* **WHAT TO PRODUCE**
Only lines holding the string "input" are wanted; copy each one from the material.

* **DATASET EXTRACT**
=-=-=-=-=

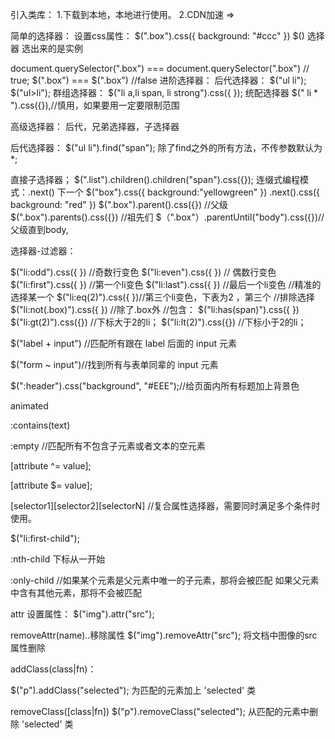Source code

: 引入类库：
 1.下载到本地，本地进行使用。 
  2.CDN加速 => <script src="https://cdn.bootcss.com/jquery/3.4.1/jquery.js"></script>

简单的选择器：
设置css属性：
    $(".box").css({
        background: "#ccc"
    })
$() 选择器 选出来的是实例

document.querySelector(".box") === document.querySelector(".box") // true;
 $(".box") === $(".box") //false
进阶选择器：
    后代选择器： $("ul li"); $("ul>li");
    群组选择器： $("li a,li span, li strong").css({   });
    统配选择器 $(" li * ").css({}),//慎用，如果要用一定要限制范围

高级选择器： 后代，兄弟选择器，子选择器

后代选择器： $("ul li").find("span");
除了find之外的所有方法，不传参数默认为*;

直接子选择器；
$(".list").children().children("span").css({});
连缀式编程模式：.next() 下一个
$("box").css({
    background:"yellowgreen"
})
.next().css({
    background: "red"
})
$(".box").parent().css({}) //父级
$(".box").parents().css({}) //祖先们
$（".box"）.parentUntil("body").css({})//父级直到body,

选择器-过滤器：

$("li:odd").css({ }) //奇数行变色
$("li:even").css({ }) // 偶数行变色
$("li:first").css({ }) //第一个li变色
$("li:last").css({ }) //最后一个li变色
//精准的选择某一个
$("li:eq(2)").css({ })//第三个li变色，下表为2 ，第三个
//排除选择
$("li:not(.box)").css({ }) //除了.box外
//包含：
$("li:has(span)").css({ })
$("li:gt(2)").css({}) //下标大于2的li；
$("li:lt(2)").css({}) //下标小于2的li；



$("label + input") //匹配所有跟在 label 后面的 input 元素

$("form ~ input")//找到所有与表单同辈的 input 元素

$(":header").css("background", "#EEE");//给页面内所有标题加上背景色

animated


:contains(text)



:empty //匹配所有不包含子元素或者文本的空元素

[attribute ^= value];


[attribute $= value];


[selector1][selector2][selectorN] //复合属性选择器，需要同时满足多个条件时使用。


$("li:first-child");


:nth-child 下标从一开始


:only-child //如果某个元素是父元素中唯一的子元素，那将会被匹配
如果父元素中含有其他元素，那将不会被匹配

attr  设置属性：
$("img").attr("src");

removeAttr(name)..移除属性
$("img").removeAttr("src");
将文档中图像的src属性删除

addClass(class|fn)：

$("p").addClass("selected");
为匹配的元素加上 'selected' 类

removeClass([class|fn])
$("p").removeClass("selected");
从匹配的元素中删除 'selected' 类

=-=-=-=-=

* **EXERCISE RESULT**
$("label + input") //匹配所有跟在 label 后面的 input 元素
$("form ~ input")//找到所有与表单同辈的 input 元素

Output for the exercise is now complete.